What about the new place you need. Rethink- not the way you thought to get here, but new thinking. Enable- new measures and organized on networks of change through collaborations away from the power centers here. Bridge- from the old to the new with change beyond the greed and confusion of control and deceptions.
I am not sure where things are for me directly! Each day I am doing more and accept whatever Jesus sets before me. I trust and accept what shows up for me and continue to teach and sing in church. I’m helping more in Unity Church too. I’ve not been working in the gardens as much as I have before, but do have people in my home who are. Seeing how things change for me where things are getting more coherent and set together in everything I do.
We have been moving things together for you more all the time, as more systems shift.
I pray for your truth and guidance to make my day successful and I Love You Dearest Loving Lord Jesus Christ.

Saturday, November 5, 2022

a Jazz Night on Tuesday nights

10/30/22 6:27am  I’ve been asleep and awake, up and down all night, with all sorts of strong dreams. The first dream I remember that was really weird, I was confronting my brother Scobey. Punched him with a fist, wow, never did that before, even though he has countless times?!  Then he died?  I thought that was really weird, obviously! These events had nothing to do with each other, at least that’s what I thought? That's why I thought it was weird.
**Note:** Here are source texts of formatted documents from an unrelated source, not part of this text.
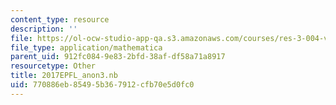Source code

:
 ```yaml
---
content_type: resource
description: ''
file: https://ol-ocw-studio-app-qa.s3.amazonaws.com/courses/res-3-004-visualizing-materials-science-fall-2017/770886eb85495b367912cfb70e5d0fc0_2017EPFL_anon3.nb
file_type: application/mathematica
parent_uid: 912fc084-9e83-2bfd-38af-df58a71a8917
resourcetype: Other
title: 2017EPFL_anon3.nb
uid: 770886eb-8549-5b36-7912-cfb70e5d0fc0
---
```

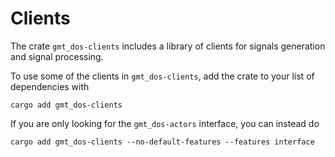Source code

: # Clients

The crate `gmt_dos-clients` includes a library of clients for signals generation and signal processing.

To use some of the clients in `gmt_dos-clients`, add the crate to your list of dependencies with 
```
cargo add gmt_dos-clients
```
If you are only looking for the `gmt_dos-actors` interface, you can instead do
```
cargo add gmt_dos-clients --no-default-features --features interface
```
The Second dream was the University having a event showing faculty how well they could produce new patent  prototypes. It was like demonstrating their new workshops capabilities. This place was like surgically clean and had a technician at every piece of equipment, so that if you wanted something cut, or something done you could take it through, from one to the next to get it all the pieces perfect. Lynda was in a balcony over it, so she could see all the different components and could see people working in the facility . . . walking around sipping a glass of wine and so forth. It was kinda neat as I ate a snack and of course, I didn’t belong there as I’m not faculty yet, but nobody knew it. And so I remember going through it, and I must’ve been arriving just as it was finishing, because I saw so much and then I went back to see it again and some of it was closed down and gone, evidently they had setup everything just to show.
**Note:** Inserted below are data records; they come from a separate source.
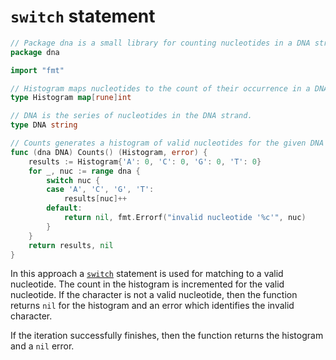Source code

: # `switch` statement

```go
// Package dna is a small library for counting nucleotides in a DNA strand.
package dna

import "fmt"

// Histogram maps nucleotides to the count of their occurrence in a DNA strand.
type Histogram map[rune]int

// DNA is the series of nucleotides in the DNA strand.
type DNA string

// Counts generates a histogram of valid nucleotides for the given DNA strand.
func (dna DNA) Counts() (Histogram, error) {
	results := Histogram{'A': 0, 'C': 0, 'G': 0, 'T': 0}
	for _, nuc := range dna {
		switch nuc {
		case 'A', 'C', 'G', 'T':
			results[nuc]++
		default:
			return nil, fmt.Errorf("invalid nucleotide '%c'", nuc)
		}
	}
	return results, nil
}
```

In this approach a [`switch`][switch] statement is used for matching to a valid nucleotide.
The count in the histogram is incremented for the valid nucleotide.
If the character is not a valid nucleotide, then the function returns `nil` for the histogram and an error which identifies the invalid character.

If the iteration successfully finishes, then the function returns the histogram and a `nil` error.

[switch]: https://go.dev/tour/flowcontrol/9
I remember going into the metal shop and seeing all the equipment, and then I went to see who is in the front office, to ask questions. I got to the front office, and it had this handicap guy in there that I already knew. He and his peers, like three people all with some disabilities, were running the shop and I was so happy to see them; and they were happy to see me too. I thought it was wonderful, like the best professionals from the previous shops were all together, doing it the way that they wanted, to share their skills, and build cool things. It was kind of neat because it was the facility you knew all along, seeing it all together with a glass of wine was great. Add a little models in their hands that they brought with them from one to the next, to the next, to get it completed how awesome.
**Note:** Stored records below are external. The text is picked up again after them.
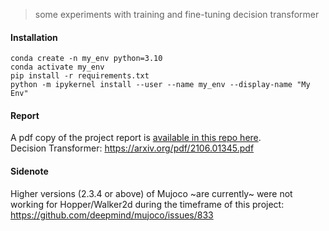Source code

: > some experiments with training and fine-tuning decision transformer

#### Installation

```
conda create -n my_env python=3.10
conda activate my_env
pip install -r requirements.txt
python -m ipykernel install --user --name my_env --display-name "My Env"
```

#### Report
A pdf copy of the project report is [available in this repo here](https://github.com/bhaveshgawri/decision-transformer-transfer-learning/blob/main/report/report.pdf). \
Decision Transformer: https://arxiv.org/pdf/2106.01345.pdf

#### Sidenote
Higher versions (2.3.4 or above) of Mujoco ~are currently~ were not working for Hopper/Walker2d during the timeframe of this project:
https://github.com/deepmind/mujoco/issues/833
Thank You Jesus Christ for Creating The Way of Your Word!
What has happened is exactly what you created.
I love you Jesus, thank you for pulling me through all this. Now, again moving in my power more than ever, and no one has any clue how it is all your Love Dear Jesus! Each day, I get to share more with you and it gets so powerful as I see many of my fantasies coming together in magical ways. I really still feel like I’m in some magical place doing and experiencing something that is so awesome and surreal.  Like something happened with C0v!d and shifted everything to another place, where I can see and experience things more than ever.
:
Thank You Dear Lord Jesus Christ for this experience and understanding, where I am able to step into this new roll and responsibility. I realize it’s really the same progression bringing me closer to you. Saying your prayers and witnessing the experience you gave me has been really incredible. As each morning I get to share and understand more at a new level and new place.
What has happened with you space?
I got a call Saturday to go help at the church. I was in the middle of cleaning my kitchen pantry and had this big mess on the floor. So Eilsel called and asked me to come help with the Trunk or Treat as someone was out sick.  When I told her about the mess before me, she said she could come on Tuesday and help. So I stopped that moment and went to meet here. She picked me up at the church, and drove me over to get another car and bring it back. I sat there with the car I’m passing out candy, and writing in my journal.  I asked Eilsel if she could find a carpet cleaner and she called and scheduled one for Tuesday morning.

Of course, then I remembered that I needed to be working with Judy on Tuesday morning. And Eilsel said she could come and supervise the carpet cleaning for me. She then dropped in and gave me some insight and suggestions to reorganize my space better. Then Tuesday she arrived at the same time as the carpet cleaner. I was so happy to get the space cleaned. Eilsel did a great job organizing and clearing things in my kitchen and around the room. She also told me a few other things to do to make the space open up more.

I’ve decided she knew more than I could. The last time she changed something so minor and simple in my bathroom. It was such a big surprise and made me feel so much better so now I’m set to trust anything she says because I’m still really clueless about some things and just need to accept when someone offers it help me. It’s important for me to just accept things as they happen.
Yes what you have been doing is bringing the Spirit into these spaces where others can share and experience the Love and light that you are, you are really bringing out so much more that people do not know or understand and bringing it before their eyes in a new way.

A few weeks ago after Church and we stopped at the Left Bank, which I had seen and passed on my bike a thousand times. I always thought it was a middle eastern shop of some kind. I was so happy to find out it was a fancy restaurant and they have a Jazz Night on Tuesday nights after Chior. So I was so happy to get out and eat tonight and even have a cappuccino and a chocolate cake desert. I’m typing into my blog and eating by myself. It’s really wonderful Jesus, as I know you are with me and seem to really prefer that I get out and share this experience with you anyway that I can.

I know I need to complete an application for a new job and get it out in the next day or so. I also know I need to get things ready for Adnil who is coming tomorrow for three days!
What happened then?
I got the place all cleaned up and she really seemed to enjoy her stay. I hope she writes me a great review. She never commented on my USF application, but I submitted two of them anyway! Please Dear God, Help me to get a Professor Position so I may grow and learn to achieve more than ever.   I Love You Dearest Loving Lord Jesus Christ.